After a month, my mother in-law’s right leg became noticeably smaller than her left leg. It was when the doctors ordered her to have MRI, CT Scans, other laboratory exams, and another round of X-ray. It was not a good prognosis. We found out she has cancer. The tumor has spread to her lungs, to her brain, and to her bones. Still, we could not find out the cause. We did colonoscopy and endoscopy. Upon research, we found out that there really is cancer of the unknown. The signs and symptoms we see are now all effects and metastasis of that cancer of unknown origin.
During her last month with us, Mama was admitted at the hospital for two more times. The first one was for high blood pressure. It was where we found out how aggressive her cancer was spreading. She went in the hospital still being able to walk and use her cane. In 2 weeks time, she lost her ability to walk. She even had to be inserted with a nasogastric tube(NGT) to be fed. She was still able to go home for a week. On her last few days with us, she was rushed to the hospital again due to pneumonia.

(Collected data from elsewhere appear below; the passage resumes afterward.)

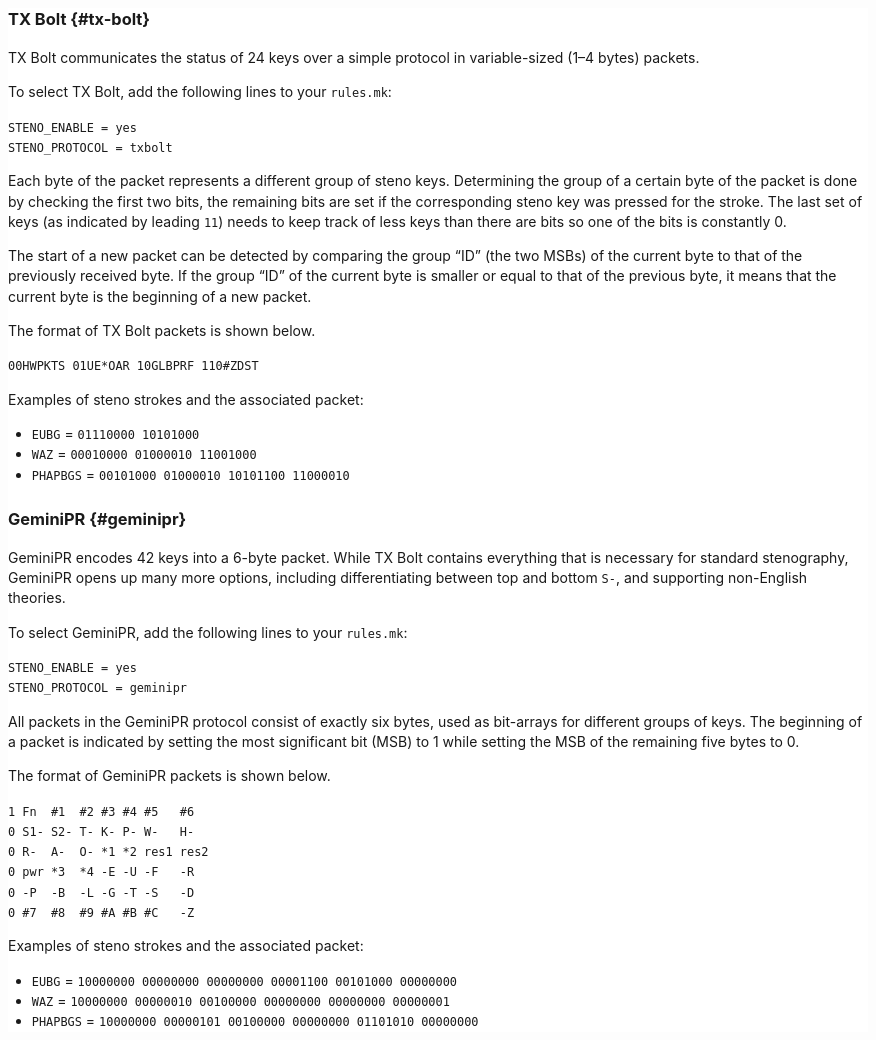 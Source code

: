 ### TX Bolt {#tx-bolt}

TX Bolt communicates the status of 24 keys over a simple protocol in variable-sized (1&ndash;4 bytes) packets.

To select TX Bolt, add the following lines to your `rules.mk`:
```make
STENO_ENABLE = yes
STENO_PROTOCOL = txbolt
```

Each byte of the packet represents a different group of steno keys. Determining the group of a certain byte of the packet is done by checking the first two bits, the remaining bits are set if the corresponding steno key was pressed for the stroke. The last set of keys (as indicated by leading `11`) needs to keep track of less keys than there are bits so one of the bits is constantly 0.

The start of a new packet can be detected by comparing the group “ID” (the two MSBs) of the current byte to that of the previously received byte. If the group “ID” of the current byte is smaller or equal to that of the previous byte, it means that the current byte is the beginning of a new packet.

The format of TX Bolt packets is shown below.
```
00HWPKTS 01UE*OAR 10GLBPRF 110#ZDST
```

Examples of steno strokes and the associated packet:
- `EUBG`    = `01110000 10101000`
- `WAZ`     = `00010000 01000010 11001000`
- `PHAPBGS` = `00101000 01000010 10101100 11000010`

### GeminiPR {#geminipr}

GeminiPR encodes 42 keys into a 6-byte packet. While TX Bolt contains everything that is necessary for standard stenography, GeminiPR opens up many more options, including differentiating between top and bottom `S-`, and supporting non-English theories.

To select GeminiPR, add the following lines to your `rules.mk`:
```make
STENO_ENABLE = yes
STENO_PROTOCOL = geminipr
```

All packets in the GeminiPR protocol consist of exactly six bytes, used as bit-arrays for different groups of keys. The beginning of a packet is indicated by setting the most significant bit (MSB) to 1 while setting the MSB of the remaining five bytes to 0.

The format of GeminiPR packets is shown below.
```
1 Fn  #1  #2 #3 #4 #5   #6
0 S1- S2- T- K- P- W-   H-
0 R-  A-  O- *1 *2 res1 res2
0 pwr *3  *4 -E -U -F   -R
0 -P  -B  -L -G -T -S   -D
0 #7  #8  #9 #A #B #C   -Z
```

Examples of steno strokes and the associated packet:
- `EUBG`    = `10000000 00000000 00000000 00001100 00101000 00000000`
- `WAZ`     = `10000000 00000010 00100000 00000000 00000000 00000001`
- `PHAPBGS` = `10000000 00000101 00100000 00000000 01101010 00000000`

She left us within five days after being admitted. My mother -in-law was not able to say her good byes. She just fell asleep after being given a shot of strong pain killers. She left the family in so much pain. We were not prepared. We were having financial difficulty. So much anguish. She did not deserve it. We did not deserve it.
She was cremated. We did a traditional Buddhist burial ceremony during her funeral. In the temple, we placed her ashes in slot K-27. Tomorrow, we celebrate her 49 days of death. In Buddhist Chinese culture, it is the time when someone who passes away finally gets to face The Creator.
I fetched my husband from work yesterday. I was given this number at the gate of the industrial park for claiming my driver’s license.
I think Mama was trying to tell me something. She has not made her presence felt lately. She has not visited any of us in our dreams lately. She visited my husband in his dream only once, my husband said she was happy in that dream.
Don’t worry Mama, we will not forget you. We will visit you tomorrow. We prepared some offerings. We love you!
god shows us things to see if we catch on to what he’s saying
so it could be that she’s reaching out for you in some way.
either or just be sure to know that she’s not suffering anymore.
I would like to believe that she not suffering anymore. She has suffered enough. I am also thankful that there is a way to communicate even if it is just through vague messages.
your message’s or hers? either or it don’t matter
I would never say they are Vague, connection is
powerful in all kinds of ways, you know that right?
My condolences ,I hope God welcomes her in heaven
I am sorry to hear that. I am sure she is in good hand.
My condolences I hope that God has it in his glory
I hope God welcomes her in heaven. Before she died she told us how pretty it is up there. she told us she had a glimpse of heaven and she said that it was such a beautiful place.